Content starts
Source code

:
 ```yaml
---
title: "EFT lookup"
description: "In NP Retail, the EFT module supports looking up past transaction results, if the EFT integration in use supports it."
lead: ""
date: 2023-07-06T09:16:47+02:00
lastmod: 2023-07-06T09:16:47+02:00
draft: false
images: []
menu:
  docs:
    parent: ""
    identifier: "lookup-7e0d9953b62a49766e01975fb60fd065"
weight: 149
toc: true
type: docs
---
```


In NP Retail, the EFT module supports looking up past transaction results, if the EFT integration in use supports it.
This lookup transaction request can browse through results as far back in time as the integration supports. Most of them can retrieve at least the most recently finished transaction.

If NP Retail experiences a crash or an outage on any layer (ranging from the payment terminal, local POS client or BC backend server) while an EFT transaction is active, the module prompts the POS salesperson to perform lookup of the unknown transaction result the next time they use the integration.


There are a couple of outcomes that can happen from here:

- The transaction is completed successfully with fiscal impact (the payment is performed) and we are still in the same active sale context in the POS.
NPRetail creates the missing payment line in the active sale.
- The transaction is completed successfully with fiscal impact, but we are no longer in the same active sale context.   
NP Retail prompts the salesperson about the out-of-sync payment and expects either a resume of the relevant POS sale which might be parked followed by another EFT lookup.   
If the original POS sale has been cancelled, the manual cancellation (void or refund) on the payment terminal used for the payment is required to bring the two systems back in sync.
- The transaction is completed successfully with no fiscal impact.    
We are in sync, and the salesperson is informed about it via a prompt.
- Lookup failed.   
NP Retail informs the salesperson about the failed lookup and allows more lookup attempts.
Content ends
When you reach the line that contains "in the POS." in the material above, please copy it and every line after it exactly, stopping only at the last line.

- The transaction is completed successfully with fiscal impact (the payment is performed) and we are still in the same active sale context in the POS.
NPRetail creates the missing payment line in the active sale.
- The transaction is completed successfully with fiscal impact, but we are no longer in the same active sale context.   
NP Retail prompts the salesperson about the out-of-sync payment and expects either a resume of the relevant POS sale which might be parked followed by another EFT lookup.   
If the original POS sale has been cancelled, the manual cancellation (void or refund) on the payment terminal used for the payment is required to bring the two systems back in sync.
- The transaction is completed successfully with no fiscal impact.    
We are in sync, and the salesperson is informed about it via a prompt.
- Lookup failed.   
NP Retail informs the salesperson about the failed lookup and allows more lookup attempts.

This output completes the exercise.